SuperGlue is an assessment of complex language understanding tasks jointly published by Google DeepMind, Facebook Research, New York University, the University of Washington and other authoritative organizations. It aims to improve the effectiveness of complex tasks such as common sense reasoning, causal judgment, context disambiguation, and reference resolution.



(Ernie 3.0 tops SuperGLUE worldwide)

In fact, back in December 2019, Ernie topped Glue’s global ranking for the first time, with an average score of 90 across nine tasks. This time Ernie 3.0 took the top spot in SuperGlue, proving once again the strength of Ernie.



(Ernie tops Glue worldwide)

Writing novels, lyrics, and ancient prose: Ernie 3.0’s literary creation and knowledge mastery improved significantly

Ernie 3.0, also has a significant improvement in literary creation ability, can be through the study of massive texts and knowledge, without special training, can create literature.

Ernie 3.0 also greatly improved the mastery of knowledge. The model was enhanced through the knowledge graph, which enabled the model to have stronger knowledge memory and reasoning ability.

Now that these capabilities are available, you can click (the Demo address) to see what Ernie 3.0 is all about.

Since its birth in 2019, Ernie has made a series of technological breakthroughs in language understanding, text generation, cross-modal semantic understanding and other fields, and won more than ten world championships in open authoritative semantic evaluation. In 2020, Wen Xin won the SAIL Award, the highest award of the World Artificial Intelligence Conference (WAIC).

At present, Wenxin Ernie has been widely used in search, information flow, smart speakers and other Internet products, and through Baidu intelligent cloud output to industry, energy, finance, communications, media, education and other industries, to help industrial intelligent upgrading. The release of Ernie 3.0 will also further improve application performance and create greater economic and social value.

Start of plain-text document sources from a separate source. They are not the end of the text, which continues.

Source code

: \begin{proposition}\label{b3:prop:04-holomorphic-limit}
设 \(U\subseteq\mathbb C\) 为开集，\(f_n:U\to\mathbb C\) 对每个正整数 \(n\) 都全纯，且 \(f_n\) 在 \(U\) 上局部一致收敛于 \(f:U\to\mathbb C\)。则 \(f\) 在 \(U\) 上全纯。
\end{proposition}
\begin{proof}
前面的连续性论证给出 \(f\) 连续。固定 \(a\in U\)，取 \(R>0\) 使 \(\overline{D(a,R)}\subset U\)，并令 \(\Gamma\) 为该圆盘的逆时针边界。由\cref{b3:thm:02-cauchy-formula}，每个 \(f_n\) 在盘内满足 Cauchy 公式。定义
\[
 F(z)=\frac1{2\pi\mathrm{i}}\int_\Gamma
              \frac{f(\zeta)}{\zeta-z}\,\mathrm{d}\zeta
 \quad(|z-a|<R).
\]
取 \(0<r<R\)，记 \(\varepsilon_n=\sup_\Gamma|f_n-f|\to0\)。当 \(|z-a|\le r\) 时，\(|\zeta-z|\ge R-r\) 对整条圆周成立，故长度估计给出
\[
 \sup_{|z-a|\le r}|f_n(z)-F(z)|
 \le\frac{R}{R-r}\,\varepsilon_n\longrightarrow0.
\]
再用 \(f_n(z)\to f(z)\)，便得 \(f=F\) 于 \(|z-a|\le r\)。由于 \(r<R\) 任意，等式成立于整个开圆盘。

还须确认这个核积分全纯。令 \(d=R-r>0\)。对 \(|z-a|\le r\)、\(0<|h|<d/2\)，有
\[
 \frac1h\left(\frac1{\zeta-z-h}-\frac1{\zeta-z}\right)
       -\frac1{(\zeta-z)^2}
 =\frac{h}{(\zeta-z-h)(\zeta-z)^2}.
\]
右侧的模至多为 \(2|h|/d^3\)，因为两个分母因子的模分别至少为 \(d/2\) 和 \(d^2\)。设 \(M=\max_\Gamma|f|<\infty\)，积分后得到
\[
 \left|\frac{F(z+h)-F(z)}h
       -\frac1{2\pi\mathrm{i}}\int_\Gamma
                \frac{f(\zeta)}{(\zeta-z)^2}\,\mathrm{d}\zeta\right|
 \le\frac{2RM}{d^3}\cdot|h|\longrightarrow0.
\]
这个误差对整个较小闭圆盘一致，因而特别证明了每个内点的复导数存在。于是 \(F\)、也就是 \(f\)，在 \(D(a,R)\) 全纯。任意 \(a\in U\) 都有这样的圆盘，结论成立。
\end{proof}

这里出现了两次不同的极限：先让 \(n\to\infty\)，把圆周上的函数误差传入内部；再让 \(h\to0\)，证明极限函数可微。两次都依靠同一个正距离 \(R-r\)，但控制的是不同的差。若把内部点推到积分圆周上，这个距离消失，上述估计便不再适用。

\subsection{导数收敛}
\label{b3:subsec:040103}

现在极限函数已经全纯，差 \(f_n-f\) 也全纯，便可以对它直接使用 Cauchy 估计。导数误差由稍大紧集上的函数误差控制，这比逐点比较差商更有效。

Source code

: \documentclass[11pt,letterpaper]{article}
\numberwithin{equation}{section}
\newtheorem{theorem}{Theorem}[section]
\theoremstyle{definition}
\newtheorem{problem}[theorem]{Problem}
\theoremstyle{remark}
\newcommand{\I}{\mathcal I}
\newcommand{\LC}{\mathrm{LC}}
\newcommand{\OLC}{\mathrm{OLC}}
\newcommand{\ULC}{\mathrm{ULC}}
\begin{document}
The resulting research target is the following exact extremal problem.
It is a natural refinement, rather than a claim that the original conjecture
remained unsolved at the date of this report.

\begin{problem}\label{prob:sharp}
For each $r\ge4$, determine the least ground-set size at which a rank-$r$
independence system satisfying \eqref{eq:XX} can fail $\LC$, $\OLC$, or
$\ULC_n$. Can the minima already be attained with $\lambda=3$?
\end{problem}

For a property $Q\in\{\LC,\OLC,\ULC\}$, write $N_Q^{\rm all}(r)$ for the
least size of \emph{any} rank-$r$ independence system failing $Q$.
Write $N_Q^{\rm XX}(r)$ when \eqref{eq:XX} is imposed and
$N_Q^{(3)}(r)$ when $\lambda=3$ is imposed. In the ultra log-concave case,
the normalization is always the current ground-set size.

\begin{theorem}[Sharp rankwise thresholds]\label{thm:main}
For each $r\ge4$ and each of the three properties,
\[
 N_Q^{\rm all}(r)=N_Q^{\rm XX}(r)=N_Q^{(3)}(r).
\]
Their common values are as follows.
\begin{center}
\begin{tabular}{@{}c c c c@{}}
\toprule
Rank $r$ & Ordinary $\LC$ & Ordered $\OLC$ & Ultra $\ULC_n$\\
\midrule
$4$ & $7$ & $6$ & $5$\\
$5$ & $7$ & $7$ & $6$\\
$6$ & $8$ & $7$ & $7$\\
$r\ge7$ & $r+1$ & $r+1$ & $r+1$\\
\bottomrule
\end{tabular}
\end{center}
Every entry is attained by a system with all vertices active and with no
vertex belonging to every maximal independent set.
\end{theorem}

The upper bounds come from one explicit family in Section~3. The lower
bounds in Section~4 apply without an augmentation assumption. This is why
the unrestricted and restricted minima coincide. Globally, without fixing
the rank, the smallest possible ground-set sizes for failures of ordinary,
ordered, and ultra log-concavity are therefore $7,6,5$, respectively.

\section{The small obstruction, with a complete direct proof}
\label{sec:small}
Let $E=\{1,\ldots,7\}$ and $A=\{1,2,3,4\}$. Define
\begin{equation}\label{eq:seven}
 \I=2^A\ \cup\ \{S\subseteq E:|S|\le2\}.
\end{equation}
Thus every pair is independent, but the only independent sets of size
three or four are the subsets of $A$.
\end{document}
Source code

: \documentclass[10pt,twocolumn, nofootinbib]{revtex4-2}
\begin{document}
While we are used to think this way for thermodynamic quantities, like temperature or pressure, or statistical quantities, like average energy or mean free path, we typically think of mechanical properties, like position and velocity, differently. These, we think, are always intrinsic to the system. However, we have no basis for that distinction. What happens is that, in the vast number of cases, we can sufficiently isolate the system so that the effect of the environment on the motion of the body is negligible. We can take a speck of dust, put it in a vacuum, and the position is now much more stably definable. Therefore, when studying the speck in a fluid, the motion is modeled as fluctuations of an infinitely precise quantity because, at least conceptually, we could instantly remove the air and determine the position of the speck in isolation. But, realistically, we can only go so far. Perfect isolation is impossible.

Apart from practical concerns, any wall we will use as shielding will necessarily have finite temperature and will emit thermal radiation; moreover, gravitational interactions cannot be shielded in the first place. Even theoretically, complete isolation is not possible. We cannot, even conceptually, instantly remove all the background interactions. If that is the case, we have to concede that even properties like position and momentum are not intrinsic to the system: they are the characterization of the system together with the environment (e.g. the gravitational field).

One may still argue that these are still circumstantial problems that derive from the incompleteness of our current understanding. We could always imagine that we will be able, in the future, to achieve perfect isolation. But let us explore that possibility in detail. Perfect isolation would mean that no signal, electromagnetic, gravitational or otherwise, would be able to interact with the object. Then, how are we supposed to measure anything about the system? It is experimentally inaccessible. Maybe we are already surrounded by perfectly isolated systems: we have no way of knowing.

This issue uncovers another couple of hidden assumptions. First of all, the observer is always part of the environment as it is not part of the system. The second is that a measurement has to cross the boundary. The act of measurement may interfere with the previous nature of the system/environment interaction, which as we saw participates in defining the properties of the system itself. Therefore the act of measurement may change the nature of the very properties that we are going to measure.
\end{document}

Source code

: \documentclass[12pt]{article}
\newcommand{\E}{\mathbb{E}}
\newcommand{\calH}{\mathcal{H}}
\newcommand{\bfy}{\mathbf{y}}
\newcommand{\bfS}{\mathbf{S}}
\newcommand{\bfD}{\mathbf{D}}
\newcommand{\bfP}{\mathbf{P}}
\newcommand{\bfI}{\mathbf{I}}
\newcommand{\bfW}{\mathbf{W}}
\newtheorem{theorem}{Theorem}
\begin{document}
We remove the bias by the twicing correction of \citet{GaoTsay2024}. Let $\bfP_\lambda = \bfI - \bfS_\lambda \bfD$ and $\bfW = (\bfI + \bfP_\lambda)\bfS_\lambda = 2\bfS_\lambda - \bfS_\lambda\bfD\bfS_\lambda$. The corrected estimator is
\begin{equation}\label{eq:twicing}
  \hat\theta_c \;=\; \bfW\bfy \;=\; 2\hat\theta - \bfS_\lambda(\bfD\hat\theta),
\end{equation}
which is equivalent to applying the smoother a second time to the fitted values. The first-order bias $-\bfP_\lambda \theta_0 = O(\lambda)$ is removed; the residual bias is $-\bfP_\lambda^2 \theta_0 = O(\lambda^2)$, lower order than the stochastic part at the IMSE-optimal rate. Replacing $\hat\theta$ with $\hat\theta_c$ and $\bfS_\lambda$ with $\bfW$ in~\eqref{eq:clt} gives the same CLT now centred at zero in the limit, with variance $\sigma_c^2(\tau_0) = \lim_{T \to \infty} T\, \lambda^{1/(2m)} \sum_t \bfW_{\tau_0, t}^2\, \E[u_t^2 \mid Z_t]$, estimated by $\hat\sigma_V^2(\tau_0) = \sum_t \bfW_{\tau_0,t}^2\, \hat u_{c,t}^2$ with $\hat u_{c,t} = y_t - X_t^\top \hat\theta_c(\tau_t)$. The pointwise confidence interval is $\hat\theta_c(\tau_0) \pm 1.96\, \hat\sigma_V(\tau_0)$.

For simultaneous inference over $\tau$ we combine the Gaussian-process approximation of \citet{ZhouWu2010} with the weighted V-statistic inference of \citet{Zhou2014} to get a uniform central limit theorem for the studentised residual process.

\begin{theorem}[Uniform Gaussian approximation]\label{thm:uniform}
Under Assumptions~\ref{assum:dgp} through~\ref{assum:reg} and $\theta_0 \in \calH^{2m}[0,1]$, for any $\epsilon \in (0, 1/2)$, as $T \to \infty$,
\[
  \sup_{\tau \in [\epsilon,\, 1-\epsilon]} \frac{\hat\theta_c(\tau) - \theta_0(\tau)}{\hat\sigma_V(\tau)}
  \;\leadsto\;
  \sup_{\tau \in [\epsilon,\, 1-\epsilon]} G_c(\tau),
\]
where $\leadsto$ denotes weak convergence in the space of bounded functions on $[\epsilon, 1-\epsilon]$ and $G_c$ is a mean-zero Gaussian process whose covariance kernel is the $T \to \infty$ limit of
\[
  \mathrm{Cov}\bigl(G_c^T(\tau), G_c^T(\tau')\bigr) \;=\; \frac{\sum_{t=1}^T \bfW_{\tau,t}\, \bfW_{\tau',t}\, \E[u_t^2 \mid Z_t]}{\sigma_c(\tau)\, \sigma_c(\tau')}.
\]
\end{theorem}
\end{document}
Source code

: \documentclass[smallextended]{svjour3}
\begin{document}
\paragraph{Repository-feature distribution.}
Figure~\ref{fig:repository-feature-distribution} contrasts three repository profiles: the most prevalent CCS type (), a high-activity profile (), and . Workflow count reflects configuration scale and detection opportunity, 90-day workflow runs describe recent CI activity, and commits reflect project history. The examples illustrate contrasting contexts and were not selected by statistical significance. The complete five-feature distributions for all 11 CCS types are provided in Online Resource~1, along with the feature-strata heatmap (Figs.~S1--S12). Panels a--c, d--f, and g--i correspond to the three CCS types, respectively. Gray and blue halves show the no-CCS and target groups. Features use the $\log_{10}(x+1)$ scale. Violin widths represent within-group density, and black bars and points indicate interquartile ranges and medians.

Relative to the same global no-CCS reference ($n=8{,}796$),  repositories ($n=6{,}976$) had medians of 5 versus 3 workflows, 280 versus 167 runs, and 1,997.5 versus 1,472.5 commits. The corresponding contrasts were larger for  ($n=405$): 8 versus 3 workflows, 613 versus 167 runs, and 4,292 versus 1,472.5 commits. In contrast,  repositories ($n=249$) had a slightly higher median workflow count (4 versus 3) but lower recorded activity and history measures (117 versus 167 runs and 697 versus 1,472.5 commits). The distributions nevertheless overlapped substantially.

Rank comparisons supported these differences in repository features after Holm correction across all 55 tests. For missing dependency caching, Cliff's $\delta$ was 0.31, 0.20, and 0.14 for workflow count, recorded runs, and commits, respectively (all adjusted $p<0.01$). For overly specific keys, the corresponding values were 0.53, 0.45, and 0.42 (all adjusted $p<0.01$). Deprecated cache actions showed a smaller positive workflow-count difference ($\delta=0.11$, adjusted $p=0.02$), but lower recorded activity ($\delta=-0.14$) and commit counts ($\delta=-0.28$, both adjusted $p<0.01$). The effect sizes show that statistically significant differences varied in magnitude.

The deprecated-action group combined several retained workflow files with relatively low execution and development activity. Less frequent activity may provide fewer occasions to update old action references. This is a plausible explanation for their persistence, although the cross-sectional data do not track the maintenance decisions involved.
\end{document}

For those of you who want to experience the literary and intellectual abilities of Ernie 3.0, click on the link in the description to visit the Demo.

The Demo link: https://wenxin.baidu.com/wenx…

Baidu Natural Language Processing (NLP) takes “understanding Language, being intelligent and changing the world” as its mission. It develops core technologies of Natural Language Processing, builds a leading technology platform and innovative products, serves global users and makes the complex world simpler.